Interesting side note: We have also had a number of friends mention a phenomenon for people buying things for their employer. The employee makes the purchase for x amount, and the person writing the receipt says, "For what amount should I make out the receipt?" As in, how much would you like to skim off ? A friend of ours was actually behind one of his workers in line a couple of weeks ago when this happened to his employee. True story.

But I digress. The reasons for bartering also include my rather expensive skin color. You see, many a salesperson will double or triple their prices for a fair-skinned maiden like myself--a mzungu price. In fact, we've been told, when the U.N. moved their headquarters to Entebbe not long ago, they didn't barter. They bought things at whatever prices they were given. After all, these people are impoverished, right?! But unfortunately, the result has been prices driven sky-high, influencing the entire region's economy. The price for a bag of flour, for example, has now doubled. Short-sighted moves like paying more than something's worth, it has been explained to me, can have ripples that actually end up hurting the poor.

So--I've been bartering a little in the marketplace. For the most part, one can get a lot better prices.
But it can be a little tricky to know when I should barter, or, say, figuring out when a seller is bluffing or really can't back down on a price.

Maybe that explains why I was a little hurt the other day when I got home from a homeschooling co-op meeting. My wonderful housekeeper, Oliver, had gotten some items from a local seller who was recommended to me.  When the seller told her the price, she said she wouldn't pay that mzungu price. She wanted the real price. Which my friendly seller then gave her. I've been in this house for six weeks now getting these items from this seller who was recommended to me from other eMi women. No one had recommended I barter, so I figured I shouldn't, and his prices wouldn't be inflated for unsuspecting mzungus.

Oops.

Well, you can probably tell by my recent posts that I have been feeling my foreignness lately. Even Oliver and I joke back and forth about the silly things mzungus do, which for a few days I've had to stop. It's just a little too close to home. Or should I say far away?

But then yesterday happened. That's when two nice guys from the power company, the source of a sizeable portion of mzungu frustration, showed up at my gate to read the meter. Odd, because we'd just gotten a (confusing) bill the day before. But they were there to cut off my power. Apparently the people living here before had not elected to pay their bill. Since our bill had arrived with a large, and now we understand erroneous, credit the month before, we hadn't paid said bill either. Gratefully, the very kind technicians acquiesed to Oliver's protestations that this was an error. But I had twelve hours to pay, they said. Understand that this means going to their office--you can't pay online--with a large sum of money and two very different bills and a notably pale-hued face. I felt confused, embarrassed, and angry as the exchange in Luganda ping-ponged back and forth between Oliver and the technicians.

So I brought the bill to Stephen, a local in our office, to help me understand. You'll need to go there and sort out the bill, he explained.

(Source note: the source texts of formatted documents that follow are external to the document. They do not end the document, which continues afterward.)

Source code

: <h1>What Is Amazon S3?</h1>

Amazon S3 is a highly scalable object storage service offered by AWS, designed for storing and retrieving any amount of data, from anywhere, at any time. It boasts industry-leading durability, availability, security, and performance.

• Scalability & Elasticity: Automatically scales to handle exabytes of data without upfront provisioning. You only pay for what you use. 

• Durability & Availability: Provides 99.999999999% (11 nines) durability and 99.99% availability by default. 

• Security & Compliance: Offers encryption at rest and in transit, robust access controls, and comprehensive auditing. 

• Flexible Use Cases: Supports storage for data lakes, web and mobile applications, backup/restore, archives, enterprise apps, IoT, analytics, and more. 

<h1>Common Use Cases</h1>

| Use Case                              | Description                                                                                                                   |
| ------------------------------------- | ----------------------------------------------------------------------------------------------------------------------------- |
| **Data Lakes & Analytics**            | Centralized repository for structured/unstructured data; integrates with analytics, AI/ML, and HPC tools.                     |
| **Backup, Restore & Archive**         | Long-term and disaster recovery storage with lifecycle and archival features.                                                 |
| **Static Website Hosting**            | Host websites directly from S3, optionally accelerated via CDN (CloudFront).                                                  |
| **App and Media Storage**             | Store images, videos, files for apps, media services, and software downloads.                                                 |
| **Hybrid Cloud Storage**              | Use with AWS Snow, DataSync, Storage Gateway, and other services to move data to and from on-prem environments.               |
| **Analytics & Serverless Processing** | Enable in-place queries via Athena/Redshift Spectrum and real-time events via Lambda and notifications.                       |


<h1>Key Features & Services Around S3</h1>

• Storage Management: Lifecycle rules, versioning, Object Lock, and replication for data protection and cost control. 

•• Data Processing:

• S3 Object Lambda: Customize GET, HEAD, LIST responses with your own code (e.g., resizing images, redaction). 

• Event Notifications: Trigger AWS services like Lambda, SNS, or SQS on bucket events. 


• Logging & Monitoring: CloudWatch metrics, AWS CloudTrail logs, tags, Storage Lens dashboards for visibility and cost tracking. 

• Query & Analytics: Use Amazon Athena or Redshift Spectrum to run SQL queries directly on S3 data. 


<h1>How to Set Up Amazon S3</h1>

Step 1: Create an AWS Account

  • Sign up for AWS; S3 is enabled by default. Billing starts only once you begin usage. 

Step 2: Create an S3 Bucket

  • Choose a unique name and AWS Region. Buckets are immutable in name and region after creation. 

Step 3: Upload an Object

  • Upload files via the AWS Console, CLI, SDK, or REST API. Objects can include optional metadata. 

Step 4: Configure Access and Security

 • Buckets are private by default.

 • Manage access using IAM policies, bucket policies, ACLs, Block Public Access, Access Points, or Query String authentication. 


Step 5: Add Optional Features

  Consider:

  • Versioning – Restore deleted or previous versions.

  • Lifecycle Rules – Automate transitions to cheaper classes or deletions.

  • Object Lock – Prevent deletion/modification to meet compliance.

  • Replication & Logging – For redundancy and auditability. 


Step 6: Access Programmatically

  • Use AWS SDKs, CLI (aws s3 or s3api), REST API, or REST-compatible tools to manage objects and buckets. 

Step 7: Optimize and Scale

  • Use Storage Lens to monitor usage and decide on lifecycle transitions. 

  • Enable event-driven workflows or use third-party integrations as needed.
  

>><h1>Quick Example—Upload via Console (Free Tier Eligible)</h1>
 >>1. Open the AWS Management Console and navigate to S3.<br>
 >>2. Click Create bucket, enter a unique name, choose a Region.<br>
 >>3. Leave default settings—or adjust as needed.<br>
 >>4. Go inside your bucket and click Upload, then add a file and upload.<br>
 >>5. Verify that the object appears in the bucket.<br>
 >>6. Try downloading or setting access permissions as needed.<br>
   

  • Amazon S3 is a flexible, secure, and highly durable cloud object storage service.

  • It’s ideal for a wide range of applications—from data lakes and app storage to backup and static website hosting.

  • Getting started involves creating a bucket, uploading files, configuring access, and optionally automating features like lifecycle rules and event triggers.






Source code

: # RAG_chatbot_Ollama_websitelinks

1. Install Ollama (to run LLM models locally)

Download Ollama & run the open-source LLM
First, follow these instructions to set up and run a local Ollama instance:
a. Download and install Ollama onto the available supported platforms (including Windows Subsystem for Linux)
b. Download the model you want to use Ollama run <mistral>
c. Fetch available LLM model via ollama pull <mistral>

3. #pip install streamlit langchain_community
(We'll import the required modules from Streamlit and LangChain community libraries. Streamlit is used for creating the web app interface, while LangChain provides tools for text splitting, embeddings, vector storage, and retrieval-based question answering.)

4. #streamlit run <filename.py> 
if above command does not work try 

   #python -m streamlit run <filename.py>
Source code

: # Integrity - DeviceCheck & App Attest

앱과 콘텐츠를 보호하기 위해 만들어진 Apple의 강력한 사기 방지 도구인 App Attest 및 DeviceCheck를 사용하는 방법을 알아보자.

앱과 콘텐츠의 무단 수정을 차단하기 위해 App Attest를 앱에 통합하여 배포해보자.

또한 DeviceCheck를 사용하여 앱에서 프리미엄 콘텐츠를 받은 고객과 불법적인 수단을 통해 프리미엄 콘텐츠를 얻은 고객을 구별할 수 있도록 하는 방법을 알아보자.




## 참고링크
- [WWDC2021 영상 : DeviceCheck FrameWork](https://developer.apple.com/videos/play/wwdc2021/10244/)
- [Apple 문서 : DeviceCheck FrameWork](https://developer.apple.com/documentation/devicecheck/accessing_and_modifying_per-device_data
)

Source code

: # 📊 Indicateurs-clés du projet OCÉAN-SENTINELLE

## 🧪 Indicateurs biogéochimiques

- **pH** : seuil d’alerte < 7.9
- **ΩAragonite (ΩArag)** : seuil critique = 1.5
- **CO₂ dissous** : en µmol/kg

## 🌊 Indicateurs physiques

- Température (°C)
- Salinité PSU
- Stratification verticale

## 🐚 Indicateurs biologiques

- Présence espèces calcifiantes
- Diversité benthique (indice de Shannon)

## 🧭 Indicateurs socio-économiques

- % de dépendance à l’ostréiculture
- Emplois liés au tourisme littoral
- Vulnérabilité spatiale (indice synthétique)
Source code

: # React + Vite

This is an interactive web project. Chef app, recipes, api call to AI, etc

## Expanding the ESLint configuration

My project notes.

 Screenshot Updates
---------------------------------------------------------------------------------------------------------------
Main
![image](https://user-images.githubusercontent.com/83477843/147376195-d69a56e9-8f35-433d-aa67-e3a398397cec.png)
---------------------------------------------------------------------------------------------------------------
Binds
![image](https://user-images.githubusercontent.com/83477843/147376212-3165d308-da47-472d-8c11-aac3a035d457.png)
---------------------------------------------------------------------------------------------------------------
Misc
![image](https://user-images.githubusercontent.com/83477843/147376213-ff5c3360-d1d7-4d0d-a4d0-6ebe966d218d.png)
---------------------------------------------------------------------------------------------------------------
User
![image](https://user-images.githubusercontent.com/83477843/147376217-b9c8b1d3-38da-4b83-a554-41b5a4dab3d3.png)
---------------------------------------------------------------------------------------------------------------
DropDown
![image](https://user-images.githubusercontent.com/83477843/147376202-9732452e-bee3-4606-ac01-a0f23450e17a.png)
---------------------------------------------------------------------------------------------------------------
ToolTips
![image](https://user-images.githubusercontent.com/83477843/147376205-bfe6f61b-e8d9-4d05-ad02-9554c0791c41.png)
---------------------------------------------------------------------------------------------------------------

It's at that point I felt crocodile tears rolling down my cheeks. "I'm afraid they're going to treat me like a white woman," I whispered, embarrassed even more to be crying. Let's see how much money we can get out of her, I could hear the fictitious office personnel thinking. Not a fair stereotype on my behalf, mind you! But a fear, just the same.

I suppose we all have prices of some sort to pay, alonside the blessings, for the ways we look.

Epilogue: Very thankfully, I didn't have to go to the electric company. One of the local office staff, Semei, went on our behalf as he has done in so many other ways. Our power was not shut off. If it had, it wouldn't have been the biggest deal on earth (after all, we only have it 60% of the time anyway, right?) And it was good for me to reflect on what it's like to be a minority, or just what God asks of us when He tells us to be strangers here on earth....And to be fair, also upon reflection, it was also good to recognize the effect one's hormones might have on emotional stability. Ahem.